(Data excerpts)
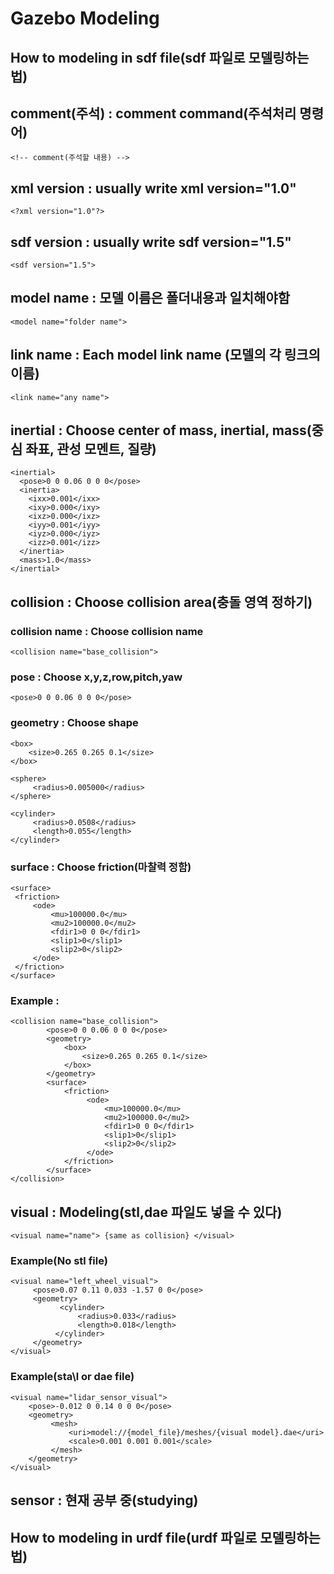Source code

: Gazebo Modeling
===============
How to modeling in sdf file(sdf 파일로 모델링하는 법)
---------------------------------------------------
## comment(주석) : comment command(주석처리 명령어)<br>
    
    
    <!-- comment(주석할 내용) -->
## xml version : usually write xml version="1.0"<br>
    
    <?xml version="1.0"?>
## sdf version : usually write sdf version="1.5"<br>
    
    <sdf version="1.5">  
## model name : 모델 이름은 폴더내용과 일치해야함 <br>
     
    <model name="folder name"> 
## link name : Each model link name (모델의 각 링크의 이름)  <br> 
    
    <link name="any name"> 
## inertial : Choose center of mass, inertial, mass(중심 좌표, 관성 모멘트, 질량) <br>
            
    <inertial> 
      <pose>0 0 0.06 0 0 0</pose>
      <inertia>
        <ixx>0.001</ixx>
        <ixy>0.000</ixy>
        <ixz>0.000</ixz>
        <iyy>0.001</iyy>
        <iyz>0.000</iyz>
        <izz>0.001</izz>
      </inertia>
      <mass>1.0</mass>
    </inertial>
## collision : Choose collision area(충돌 영역 정하기)<br>
### collision name : Choose collision name<br>
    
    <collision name="base_collision">
### pose : Choose x,y,z,row,pitch,yaw<br>

    <pose>0 0 0.06 0 0 0</pose>
### geometry : Choose shape<br>

    <box>
        <size>0.265 0.265 0.1</size>
    </box>
    
    <sphere>
         <radius>0.005000</radius>
    </sphere>
    
    <cylinder>
         <radius>0.0508</radius>
         <length>0.055</length>
    </cylinder>
    
### surface : Choose friction(마찰력 정함)
    
    <surface>
     <friction>
         <ode>
             <mu>100000.0</mu>
             <mu2>100000.0</mu2>
             <fdir1>0 0 0</fdir1>
             <slip1>0</slip1>
             <slip2>0</slip2>
         </ode>
     </friction>
    </surface>    
### Example : <br>

    <collision name="base_collision">
            <pose>0 0 0.06 0 0 0</pose>
            <geometry>
                <box>
                    <size>0.265 0.265 0.1</size>
                </box>
            </geometry>            
            <surface>
                <friction>
                     <ode>
                         <mu>100000.0</mu>
                         <mu2>100000.0</mu2>
                         <fdir1>0 0 0</fdir1>
                         <slip1>0</slip1>
                         <slip2>0</slip2>
                     </ode>
                </friction>
            </surface>
    </collision>
## visual : Modeling(stl,dae 파일도 넣을 수 있다)<br>

    <visual name="name"> {same as collision} </visual>
    
### Example(No stl file)

    <visual name="left_wheel_visual">
         <pose>0.07 0.11 0.033 -1.57 0 0</pose>
         <geometry>
               <cylinder>
                   <radius>0.033</radius>
                   <length>0.018</length>
              </cylinder>
         </geometry>
    </visual>
 
### Example(sta\l or dae file)

    <visual name="lidar_sensor_visual">
        <pose>-0.012 0 0.14 0 0 0</pose>
        <geometry>
             <mesh>
                 <uri>model://{model_file}/meshes/{visual model}.dae</uri>
                 <scale>0.001 0.001 0.001</scale>
             </mesh>
        </geometry>
    </visual>

## sensor : 현재 공부 중(studying)

How to modeling in urdf file(urdf 파일로 모델링하는 법)
-------------------------------------------------------



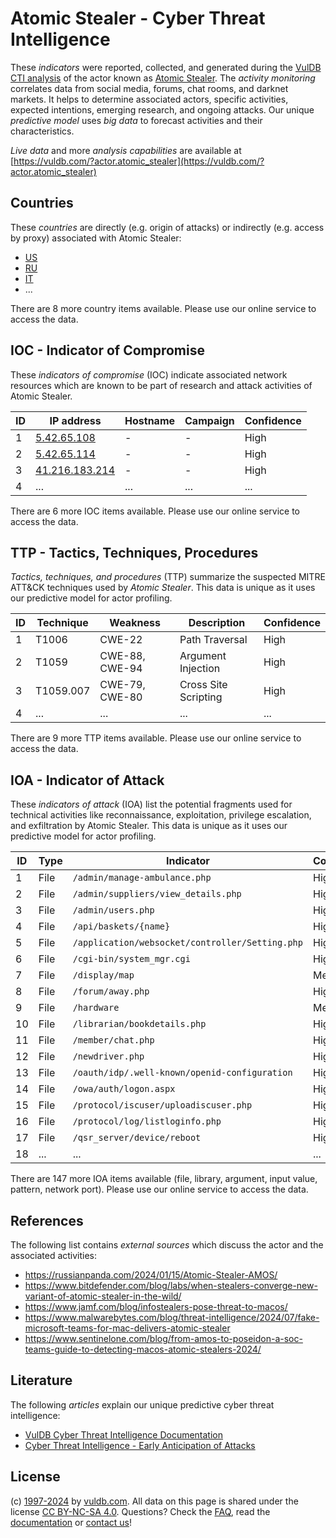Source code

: # Atomic Stealer - Cyber Threat Intelligence

These _indicators_ were reported, collected, and generated during the [VulDB CTI analysis](https://vuldb.com/?kb.cti) of the actor known as [Atomic Stealer](https://vuldb.com/?actor.atomic_stealer). The _activity monitoring_ correlates data from social media, forums, chat rooms, and darknet markets. It helps to determine associated actors, specific activities, expected intentions, emerging research, and ongoing attacks. Our unique _predictive model_ uses _big data_ to forecast activities and their characteristics.

_Live data_ and more _analysis capabilities_ are available at [https://vuldb.com/?actor.atomic_stealer](https://vuldb.com/?actor.atomic_stealer)

## Countries

These _countries_ are directly (e.g. origin of attacks) or indirectly (e.g. access by proxy) associated with Atomic Stealer:

* [US](https://vuldb.com/?country.us)
* [RU](https://vuldb.com/?country.ru)
* [IT](https://vuldb.com/?country.it)
* ...

There are 8 more country items available. Please use our online service to access the data.

## IOC - Indicator of Compromise

These _indicators of compromise_ (IOC) indicate associated network resources which are known to be part of research and attack activities of Atomic Stealer.

ID | IP address | Hostname | Campaign | Confidence
-- | ---------- | -------- | -------- | ----------
1 | [5.42.65.108](https://vuldb.com/?ip.5.42.65.108) | - | - | High
2 | [5.42.65.114](https://vuldb.com/?ip.5.42.65.114) | - | - | High
3 | [41.216.183.214](https://vuldb.com/?ip.41.216.183.214) | - | - | High
4 | ... | ... | ... | ...

There are 6 more IOC items available. Please use our online service to access the data.

## TTP - Tactics, Techniques, Procedures

_Tactics, techniques, and procedures_ (TTP) summarize the suspected MITRE ATT&CK techniques used by _Atomic Stealer_. This data is unique as it uses our predictive model for actor profiling.

ID | Technique | Weakness | Description | Confidence
-- | --------- | -------- | ----------- | ----------
1 | T1006 | CWE-22 | Path Traversal | High
2 | T1059 | CWE-88, CWE-94 | Argument Injection | High
3 | T1059.007 | CWE-79, CWE-80 | Cross Site Scripting | High
4 | ... | ... | ... | ...

There are 9 more TTP items available. Please use our online service to access the data.

## IOA - Indicator of Attack

These _indicators of attack_ (IOA) list the potential fragments used for technical activities like reconnaissance, exploitation, privilege escalation, and exfiltration by Atomic Stealer. This data is unique as it uses our predictive model for actor profiling.

ID | Type | Indicator | Confidence
-- | ---- | --------- | ----------
1 | File | `/admin/manage-ambulance.php` | High
2 | File | `/admin/suppliers/view_details.php` | High
3 | File | `/admin/users.php` | High
4 | File | `/api/baskets/{name}` | High
5 | File | `/application/websocket/controller/Setting.php` | High
6 | File | `/cgi-bin/system_mgr.cgi` | High
7 | File | `/display/map` | Medium
8 | File | `/forum/away.php` | High
9 | File | `/hardware` | Medium
10 | File | `/librarian/bookdetails.php` | High
11 | File | `/member/chat.php` | High
12 | File | `/newdriver.php` | High
13 | File | `/oauth/idp/.well-known/openid-configuration` | High
14 | File | `/owa/auth/logon.aspx` | High
15 | File | `/protocol/iscuser/uploadiscuser.php` | High
16 | File | `/protocol/log/listloginfo.php` | High
17 | File | `/qsr_server/device/reboot` | High
18 | ... | ... | ...

There are 147 more IOA items available (file, library, argument, input value, pattern, network port). Please use our online service to access the data.

## References

The following list contains _external sources_ which discuss the actor and the associated activities:

* https://russianpanda.com/2024/01/15/Atomic-Stealer-AMOS/
* https://www.bitdefender.com/blog/labs/when-stealers-converge-new-variant-of-atomic-stealer-in-the-wild/
* https://www.jamf.com/blog/infostealers-pose-threat-to-macos/
* https://www.malwarebytes.com/blog/threat-intelligence/2024/07/fake-microsoft-teams-for-mac-delivers-atomic-stealer
* https://www.sentinelone.com/blog/from-amos-to-poseidon-a-soc-teams-guide-to-detecting-macos-atomic-stealers-2024/

## Literature

The following _articles_ explain our unique predictive cyber threat intelligence:

* [VulDB Cyber Threat Intelligence Documentation](https://vuldb.com/?kb.cti)
* [Cyber Threat Intelligence - Early Anticipation of Attacks](https://www.scip.ch/en/?labs.20201022)

## License

(c) [1997-2024](https://vuldb.com/?kb.changelog) by [vuldb.com](https://vuldb.com/?kb.about). All data on this page is shared under the license [CC BY-NC-SA 4.0](https://creativecommons.org/licenses/by-nc-sa/4.0/). Questions? Check the [FAQ](https://vuldb.com/?kb.faq), read the [documentation](https://vuldb.com/?kb) or [contact us](https://vuldb.com/?contact)!
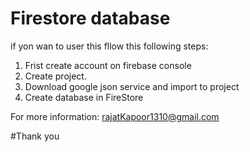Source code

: # Firestore database
if yon wan to user this fllow this following steps:
1. Frist create account on firebase console  
2. Create project.
3. Download google json service and import to project 
4. Create database in FireStore 


For more information: 
rajatKapoor1310@gmail.com


#Thank you 
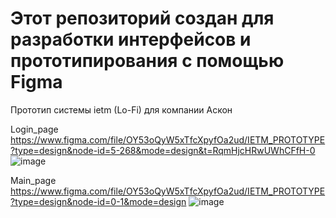 # Этот репозиторий создан для разработки интерфейсов и прототипирования с помощью Figma
Прототип системы ietm (Lo-Fi) для компании Аскон

Login_page
https://www.figma.com/file/OY53oQyW5xTfcXpyfOa2ud/IETM_PROTOTYPE?type=design&node-id=5-268&mode=design&t=RqmHjcHRwUWhCFfH-0
![image](https://github.com/izero4ka/UXUI/assets/81251379/cf08898e-fe0a-452b-9555-7ab7fc797724)


Main_page
https://www.figma.com/file/OY53oQyW5xTfcXpyfOa2ud/IETM_PROTOTYPE?type=design&node-id=0-1&mode=design
![image](https://github.com/izero4ka/UXUI/assets/81251379/bb1d46b1-90f4-4103-b0bf-9318478fb9e5)
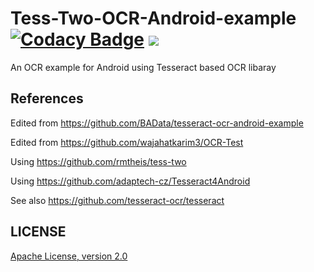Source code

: # Tess-Two-OCR-Android-example [![Codacy Badge](https://api.codacy.com/project/badge/Grade/2afdd34cf59845fdb3ca9f89aa51cf32)](https://www.codacy.com/app/sheungon/Tess-Two-OCR-Android-example?utm_source=github.com&amp;utm_medium=referral&amp;utm_content=sheungon/Tess-Two-OCR-Android-example&amp;utm_campaign=Badge_Grade) [![](https://raw.githubusercontent.com/novoda/novoda/master/assets/btn_apache_lisence.png)](LICENSE)

An OCR example for Android using Tesseract based OCR libaray


## References
Edited from https://github.com/BAData/tesseract-ocr-android-example

Edited from https://github.com/wajahatkarim3/OCR-Test

Using https://github.com/rmtheis/tess-two

Using https://github.com/adaptech-cz/Tesseract4Android

See also https://github.com/tesseract-ocr/tesseract

## LICENSE
[Apache License, version 2.0](LICENSE)
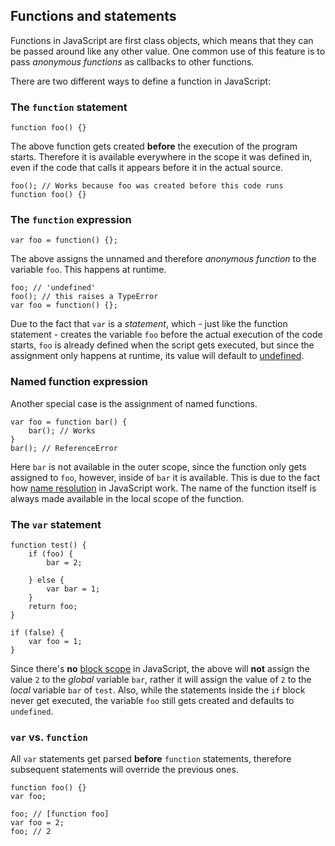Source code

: ## Functions and statements

Functions in JavaScript are first class objects, which means that they can be 
passed around like any other value. One common use of this feature is to pass
*anonymous functions* as callbacks to other functions. 

There are two different ways to define a function in JavaScript:

### The `function` statement

    function foo() {}

The above function gets created **before** the execution of the program starts.
Therefore it is available everywhere in the scope it was defined in, even if the
code that calls it appears before it in the actual source.

    foo(); // Works because foo was created before this code runs
    function foo() {}

### The `function` expression

    var foo = function() {};

The above assigns the unnamed and therefore *anonymous function* to the variable
`foo`. This happens at runtime.

    foo; // 'undefined'
    foo(); // this raises a TypeError
    var foo = function() {};

Due to the fact that `var` is a *statement*, which - just like the function 
statement - creates the variable `foo` before the actual execution of the code
starts, `foo` is already defined when the script gets executed, but since the 
assignment only happens at runtime, its value will default to 
[undefined](#undefined).

### Named function expression

Another special case is the assignment of named functions.

    var foo = function bar() {
        bar(); // Works
    }
    bar(); // ReferenceError

Here `bar` is not available in the outer scope, since the function only gets
assigned to `foo`, however, inside of `bar` it is available. This is due to the
fact how [name resolution](#scopes) in JavaScript work. The name of the function
itself is always made available in the local scope of the function.

### The `var` statement

    function test() {
        if (foo) {
            bar = 2;

        } else {
            var bar = 1;
        }
        return foo;
    }

    if (false) {
        var foo = 1;
    }

Since there's **no** [block scope](#scopes) in JavaScript, the above will
**not** assign the value `2` to the *global* variable `bar`, rather it will 
assign the value of `2` to the *local* variable `bar` of `test`. 
Also, while the statements inside the `if` block never get executed, the variable
`foo` still gets created and defaults to `undefined`.

### `var` vs. `function`

All `var` statements get parsed **before** `function` statements, therefore 
subsequent statements will override the previous ones.

    function foo() {}
    var foo;

    foo; // [function foo]
    var foo = 2;
    foo; // 2

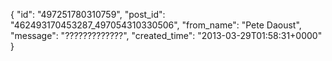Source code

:  {
   "id": "497251780310759",
   "post_id": "462493170453287_497054310330506",
   "from_name": "Pete Daoust",
   "message": "?????????????",
   "created_time": "2013-03-29T01:58:31+0000"
 }
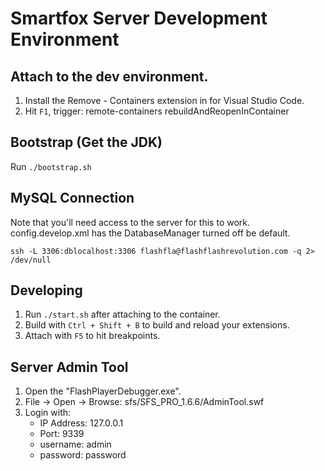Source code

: # Smartfox Server Development Environment

## Attach to the dev environment.

1. Install the Remove - Containers extension in for Visual Studio Code.
1. Hit `F1`, trigger: remote-containers rebuildAndReopenInContainer

## Bootstrap (Get the JDK)

Run `./bootstrap.sh`

## MySQL Connection

Note that you'll need access to the server for this to work.
config.develop.xml has the DatabaseManager turned off be default.

`ssh -L 3306:dblocalhost:3306 flashfla@flashflashrevolution.com -q 2> /dev/null`

## Developing

1. Run `./start.sh` after attaching to the container.
1. Build with `Ctrl + Shift + B` to build and reload your extensions.
1. Attach with `F5` to hit breakpoints.

## Server Admin Tool

1. Open the "FlashPlayerDebugger.exe".
1. File -> Open -> Browse: sfs/SFS_PRO_1.6.6/AdminTool.swf
1. Login with:
    - IP Address: 127.0.0.1
    - Port: 9339
    - username: admin
    - password: password
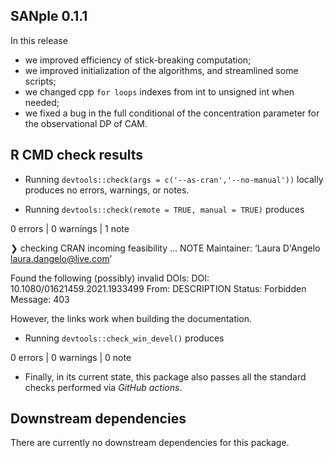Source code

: ## SANple 0.1.1

In this release

* we improved efficiency of stick-breaking computation;
* we improved initialization of the algorithms, and streamlined some scripts;
* we changed cpp `for loops` indexes from int to unsigned int when needed;
* we fixed a bug in the full conditional of the concentration parameter for the observational DP of CAM.


## R CMD check results

- Running `devtools::check(args = c('--as-cran','--no-manual'))` locally produces no errors, warnings, or notes.

- Running `devtools::check(remote = TRUE, manual = TRUE)` produces

0 errors | 0 warnings | 1 note

❯ checking CRAN incoming feasibility ... NOTE
  Maintainer: ‘Laura D'Angelo <laura.dangelo@live.com>’
  
  Found the following (possibly) invalid DOIs:
    DOI: 10.1080/01621459.2021.1933499
      From: DESCRIPTION
      Status: Forbidden
      Message: 403
      
However, the links work when building the documentation.

- Running `devtools::check_win_devel()` produces

0 errors | 0 warnings | 0 note

- Finally, in its current state, this package also passes all the standard checks performed via *GitHub actions*.

## Downstream dependencies

There are currently no downstream dependencies for this package.
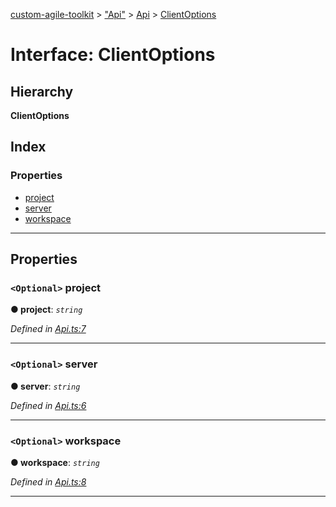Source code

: [custom-agile-toolkit](../README.md) > ["Api"](../modules/_api_.md) > [Api](../modules/_api_.api.md) > [ClientOptions](../interfaces/_api_.api.clientoptions.md)

# Interface: ClientOptions

## Hierarchy

**ClientOptions**

## Index

### Properties

* [project](_api_.api.clientoptions.md#project)
* [server](_api_.api.clientoptions.md#server)
* [workspace](_api_.api.clientoptions.md#workspace)

---

## Properties

<a id="project"></a>

### `<Optional>` project

**● project**: *`string`*

*Defined in [Api.ts:7](https://github.com/ferentchak/rally-node-sdk/blob/88a0ac6/Api.ts#L7)*

___
<a id="server"></a>

### `<Optional>` server

**● server**: *`string`*

*Defined in [Api.ts:6](https://github.com/ferentchak/rally-node-sdk/blob/88a0ac6/Api.ts#L6)*

___
<a id="workspace"></a>

### `<Optional>` workspace

**● workspace**: *`string`*

*Defined in [Api.ts:8](https://github.com/ferentchak/rally-node-sdk/blob/88a0ac6/Api.ts#L8)*

___

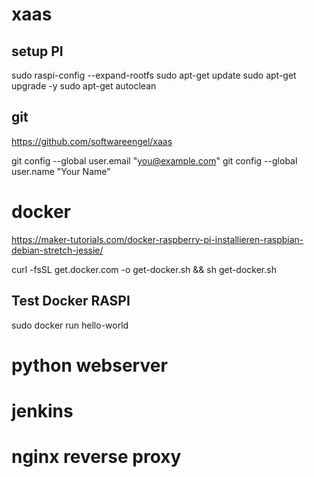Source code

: # xaas
## setup PI 
  sudo raspi-config --expand-rootfs
  sudo apt-get update
  sudo apt-get upgrade -y
  sudo apt-get autoclean

## git 

  https://github.com/softwareengel/xaas

  git config --global user.email "you@example.com"
  git config --global user.name "Your Name"

# docker 

https://maker-tutorials.com/docker-raspberry-pi-installieren-raspbian-debian-stretch-jessie/

  curl -fsSL get.docker.com -o get-docker.sh && sh get-docker.sh

## Test Docker RASPI
  sudo docker run hello-world
# python webserver 

# jenkins 

# nginx reverse proxy 

  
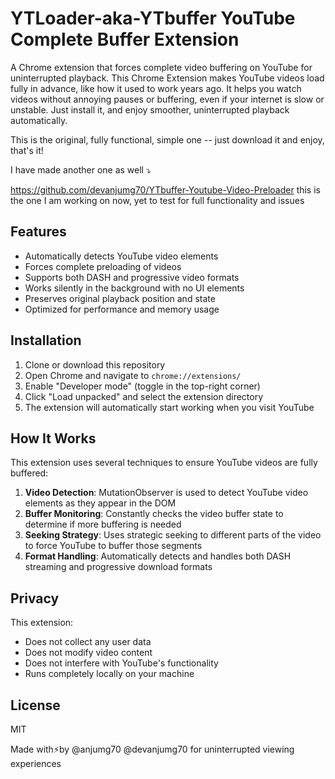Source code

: # YTLoader-aka-YTbuffer YouTube Complete Buffer Extension

A Chrome extension that forces complete video buffering on YouTube for uninterrupted playback.
This Chrome Extension makes YouTube videos load fully in advance, like how it used to work years ago. It helps you watch videos without annoying pauses or buffering, even if your internet is slow or unstable. Just install it, and enjoy smoother, uninterrupted playback automatically.

This is the original, fully functional, simple one -- just download it and enjoy, that's it!


I have made another one as well ⤵️

https://github.com/devanjumg70/YTbuffer-Youtube-Video-Preloader   this is the one I am working on now, yet to test for full functionality and issues

## Features

- Automatically detects YouTube video elements
- Forces complete preloading of videos
- Supports both DASH and progressive video formats
- Works silently in the background with no UI elements
- Preserves original playback position and state
- Optimized for performance and memory usage

## Installation

1. Clone or download this repository
2. Open Chrome and navigate to `chrome://extensions/`
3. Enable "Developer mode" (toggle in the top-right corner)
4. Click "Load unpacked" and select the extension directory
5. The extension will automatically start working when you visit YouTube

## How It Works

This extension uses several techniques to ensure YouTube videos are fully buffered:

1. **Video Detection**: MutationObserver is used to detect YouTube video elements as they appear in the DOM
2. **Buffer Monitoring**: Constantly checks the video buffer state to determine if more buffering is needed
3. **Seeking Strategy**: Uses strategic seeking to different parts of the video to force YouTube to buffer those segments
4. **Format Handling**: Automatically detects and handles both DASH streaming and progressive download formats

## Privacy

This extension:
- Does not collect any user data
- Does not modify video content
- Does not interfere with YouTube's functionality
- Runs completely locally on your machine

## License

MIT

Made with⚡by @anjumg70 @devanjumg70 for uninterrupted viewing experiences
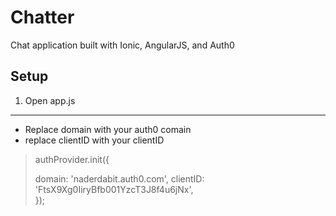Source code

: Chatter
====================
Chat application built with Ionic, AngularJS, and Auth0

Setup
------------

1. Open app.js
-----------

- Replace domain with your auth0 comain
- replace clientID with your clientID 

>authProvider.init({
>
>    domain: 'naderdabit.auth0.com',
>    clientID: 'FtsX9Xg0IiryBfb001YzcT3J8f4u6jNx',   
>});
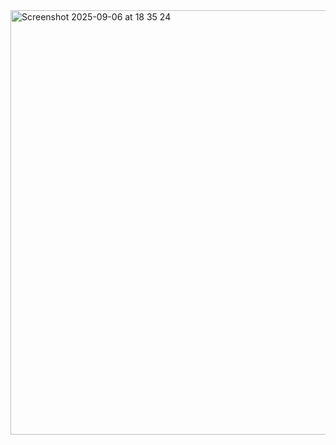 <img width="1162" height="679" alt="Screenshot 2025-09-06 at 18 35 24" src="https://github.com/user-attachments/assets/6f5895d3-2e5e-4db5-998b-ac8e0578b423" />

# Brief:
Although pictures appear among the records above, write out exactly only the lines from the one that has "sudo docker run hello-world" through the one that has "A Chrome extension", and leave the pictures out.

# Written response:
  sudo docker run hello-world
# python webserver 

# jenkins 

# nginx reverse proxy 

  
Source code

: # YTLoader-aka-YTbuffer YouTube Complete Buffer Extension

A Chrome extension that forces complete video buffering on YouTube for uninterrupted playback.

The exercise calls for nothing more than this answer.